▸ Work task
Retype all the records below exactly as they are, with no image carried over.

▸ Stored data

◇ ◇ ◇ ◇ ◇

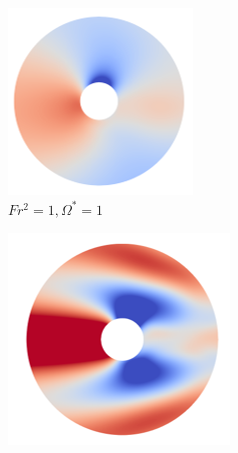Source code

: \begin{figure}
    \begin{subfigure}[b]{0.25\textwidth}
        \centering
        \includegraphics[width=\textwidth]{images/circle/ps1fs1.png}
        \caption{$Fr^2 = 1, \Omega^{\ast} = 1$}
        \label{fig:ps1fs1}
    \end{subfigure}
    \hfill
    \begin{subfigure}[b]{0.25\textwidth}
        \centering
        \includegraphics[width=\textwidth]{images/circle/ps1fs0p1.png}

\end{subfigure}
\end{figure}
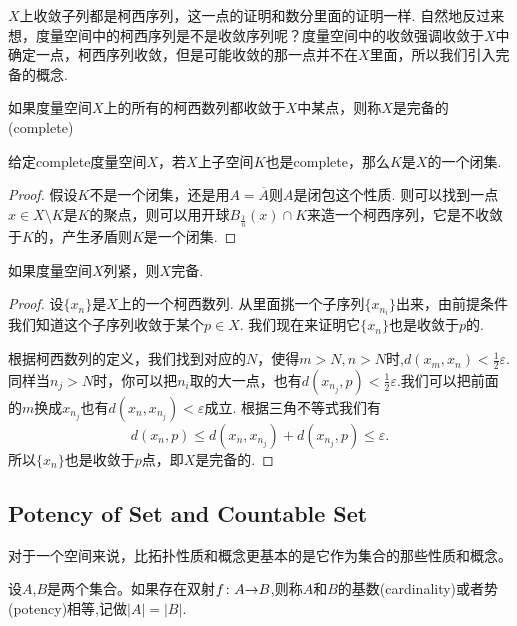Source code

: $X$上收敛子列都是柯西序列，这一点的证明和数分里面的证明一样. 自然地反过来想，度量空间中的柯西序列是不是收敛序列呢？度量空间中的收敛强调收敛于$X$中确定一点，柯西序列收敛，但是可能收敛的那一点并不在$X$里面，所以我们引入完备的概念.

\begin{definition}[完备性]
如果度量空间$X$上的所有的柯西数列都收敛于$X$中某点，则称$X$是完备的(complete)
\end{definition}

\begin{proposition}
\rm 给定complete度量空间$X$，若$X$上子空间$K$也是complete，那么$K$是$X$的一个闭集.
\end{proposition}

\begin{proof}
假设$K$不是一个闭集，还是用$A = \overline{A}$则$A$是闭包这个性质. 则可以找到一点$x \in  X \setminus K$是$K$的聚点，则可以用开球$B_\frac{1}{n}(x) \cap K$来造一个柯西序列，它是不收敛于$K$的，产生矛盾则$K$是一个闭集.
\end{proof}

\begin{proposition}
如果度量空间$X$列紧，则$X$完备.
\end{proposition}

\begin{proof}
设$\{x_n\}$是$X$上的一个柯西数列. 从里面挑一个子序列$\{x_{n_i}\}$出来，由前提条件我们知道这个子序列收敛于某个$p \in X$. 我们现在来证明它$\{x_n\}$也是收敛于$p$的.

根据柯西数列的定义，我们找到对应的$N$，使得$m > N,n >N$时,$d(x_m,x_n) < \frac{1}{2}\varepsilon$. 同样当$n_j > N$时，你可以把$n_i$取的大一点，也有$d(x_{n_j},p) < \frac{1}{2}\varepsilon$.我们可以把前面的$m$换成$x_{n_j}$也有$d(x_n,x_{n_j})< \varepsilon$成立. 根据三角不等式我们有\[d(x_n,p) \leq d(x_n,x_{n_j}) + d(x_{n_j},p) \leq \varepsilon.\]所以$\{x_n\}$也是收敛于$p$点，即$X$是完备的.
\end{proof}

\newpage
\subsection{Potency of Set and Countable Set}

对于一个空间来说，比拓扑性质和概念更基本的是它作为集合的那些性质和概念。

\begin{definition}
设$A$,$B$是两个集合。如果存在双射${f}\colon{A}{\to}{B}$,则称$A$和$B$的基数(cardinality)或者势(potency)相等,记做$|A|=|B|$.
\end{definition}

◇ ◇ ◇ ◇ ◇

▸ Solution for this task
Source code

: \begin{figure}
    \begin{subfigure}[b]{0.25\textwidth}
        \centering
        \includegraphics[width=\textwidth]{images/circle/ps1fs1.png}
        \caption{$Fr^2 = 1, \Omega^{\ast} = 1$}
        \label{fig:ps1fs1}
    \end{subfigure}
    \hfill
    \begin{subfigure}[b]{0.25\textwidth}
        \centering
        \includegraphics[width=\textwidth]{images/circle/ps1fs0p1.png}

\end{subfigure}
\end{figure}
Source code

: $X$上收敛子列都是柯西序列，这一点的证明和数分里面的证明一样. 自然地反过来想，度量空间中的柯西序列是不是收敛序列呢？度量空间中的收敛强调收敛于$X$中确定一点，柯西序列收敛，但是可能收敛的那一点并不在$X$里面，所以我们引入完备的概念.

\begin{definition}[完备性]
如果度量空间$X$上的所有的柯西数列都收敛于$X$中某点，则称$X$是完备的(complete)
\end{definition}

\begin{proposition}
\rm 给定complete度量空间$X$，若$X$上子空间$K$也是complete，那么$K$是$X$的一个闭集.
\end{proposition}

\begin{proof}
假设$K$不是一个闭集，还是用$A = \overline{A}$则$A$是闭包这个性质. 则可以找到一点$x \in  X \setminus K$是$K$的聚点，则可以用开球$B_\frac{1}{n}(x) \cap K$来造一个柯西序列，它是不收敛于$K$的，产生矛盾则$K$是一个闭集.
\end{proof}

\begin{proposition}
如果度量空间$X$列紧，则$X$完备.
\end{proposition}

\begin{proof}
设$\{x_n\}$是$X$上的一个柯西数列. 从里面挑一个子序列$\{x_{n_i}\}$出来，由前提条件我们知道这个子序列收敛于某个$p \in X$. 我们现在来证明它$\{x_n\}$也是收敛于$p$的.

根据柯西数列的定义，我们找到对应的$N$，使得$m > N,n >N$时,$d(x_m,x_n) < \frac{1}{2}\varepsilon$. 同样当$n_j > N$时，你可以把$n_i$取的大一点，也有$d(x_{n_j},p) < \frac{1}{2}\varepsilon$.我们可以把前面的$m$换成$x_{n_j}$也有$d(x_n,x_{n_j})< \varepsilon$成立. 根据三角不等式我们有\[d(x_n,p) \leq d(x_n,x_{n_j}) + d(x_{n_j},p) \leq \varepsilon.\]所以$\{x_n\}$也是收敛于$p$点，即$X$是完备的.
\end{proof}

\newpage
\subsection{Potency of Set and Countable Set}

对于一个空间来说，比拓扑性质和概念更基本的是它作为集合的那些性质和概念。

\begin{definition}
设$A$,$B$是两个集合。如果存在双射${f}\colon{A}{\to}{B}$,则称$A$和$B$的基数(cardinality)或者势(potency)相等,记做$|A|=|B|$.
\end{definition}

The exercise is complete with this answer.